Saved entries
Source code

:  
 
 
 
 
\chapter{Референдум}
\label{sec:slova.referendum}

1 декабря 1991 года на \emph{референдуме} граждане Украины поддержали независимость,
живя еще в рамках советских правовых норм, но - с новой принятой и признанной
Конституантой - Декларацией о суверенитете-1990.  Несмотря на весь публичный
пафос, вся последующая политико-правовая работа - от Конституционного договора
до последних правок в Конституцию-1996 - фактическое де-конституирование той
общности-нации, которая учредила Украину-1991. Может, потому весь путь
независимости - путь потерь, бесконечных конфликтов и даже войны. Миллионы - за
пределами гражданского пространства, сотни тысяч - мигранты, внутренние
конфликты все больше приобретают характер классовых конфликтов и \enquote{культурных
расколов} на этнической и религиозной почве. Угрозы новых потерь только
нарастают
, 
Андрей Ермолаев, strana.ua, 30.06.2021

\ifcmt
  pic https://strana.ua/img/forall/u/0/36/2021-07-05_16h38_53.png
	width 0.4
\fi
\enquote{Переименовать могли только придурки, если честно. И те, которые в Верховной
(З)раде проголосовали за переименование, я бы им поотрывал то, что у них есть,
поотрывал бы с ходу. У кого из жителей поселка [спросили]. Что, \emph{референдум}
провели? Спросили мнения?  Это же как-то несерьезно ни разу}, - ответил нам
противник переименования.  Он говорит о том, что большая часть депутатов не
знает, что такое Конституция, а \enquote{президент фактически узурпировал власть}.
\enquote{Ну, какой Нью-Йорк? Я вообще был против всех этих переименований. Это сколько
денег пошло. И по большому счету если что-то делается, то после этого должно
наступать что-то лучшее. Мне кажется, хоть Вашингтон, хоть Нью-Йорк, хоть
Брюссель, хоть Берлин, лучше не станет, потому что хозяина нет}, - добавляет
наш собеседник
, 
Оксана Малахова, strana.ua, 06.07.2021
* * *
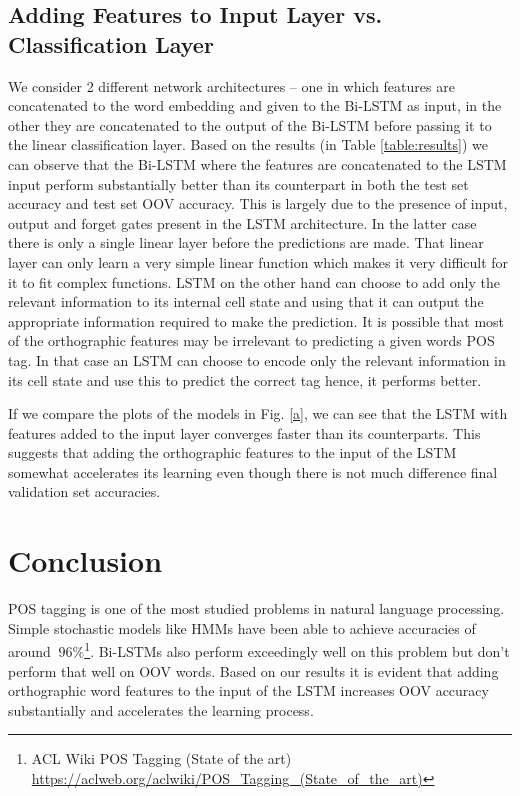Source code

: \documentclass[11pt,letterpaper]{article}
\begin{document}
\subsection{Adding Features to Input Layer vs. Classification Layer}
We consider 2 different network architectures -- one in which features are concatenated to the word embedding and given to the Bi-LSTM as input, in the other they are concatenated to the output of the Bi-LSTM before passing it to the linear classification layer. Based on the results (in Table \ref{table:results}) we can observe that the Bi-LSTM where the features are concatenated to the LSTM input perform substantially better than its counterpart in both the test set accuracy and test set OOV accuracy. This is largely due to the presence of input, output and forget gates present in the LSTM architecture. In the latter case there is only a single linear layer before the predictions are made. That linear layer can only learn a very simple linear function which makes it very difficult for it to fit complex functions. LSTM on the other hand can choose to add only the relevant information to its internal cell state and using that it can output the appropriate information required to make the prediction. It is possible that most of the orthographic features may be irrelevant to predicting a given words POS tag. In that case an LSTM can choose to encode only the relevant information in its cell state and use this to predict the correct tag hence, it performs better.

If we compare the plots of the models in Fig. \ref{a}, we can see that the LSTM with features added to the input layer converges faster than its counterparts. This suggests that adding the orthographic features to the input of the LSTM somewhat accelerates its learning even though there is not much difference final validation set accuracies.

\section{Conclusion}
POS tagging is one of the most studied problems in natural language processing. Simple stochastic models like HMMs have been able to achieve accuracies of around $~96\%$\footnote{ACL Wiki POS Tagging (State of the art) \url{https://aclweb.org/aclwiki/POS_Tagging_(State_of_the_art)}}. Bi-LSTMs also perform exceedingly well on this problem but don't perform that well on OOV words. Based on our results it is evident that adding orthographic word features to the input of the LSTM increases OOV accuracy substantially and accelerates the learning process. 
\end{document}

» PROBLEM
For each line above that includes "если", make a copy.

» EXPECTED OUTPUT
\enquote{Переименовать могли только придурки, если честно. И те, которые в Верховной
денег пошло. И по большому счету если что-то делается, то после этого должно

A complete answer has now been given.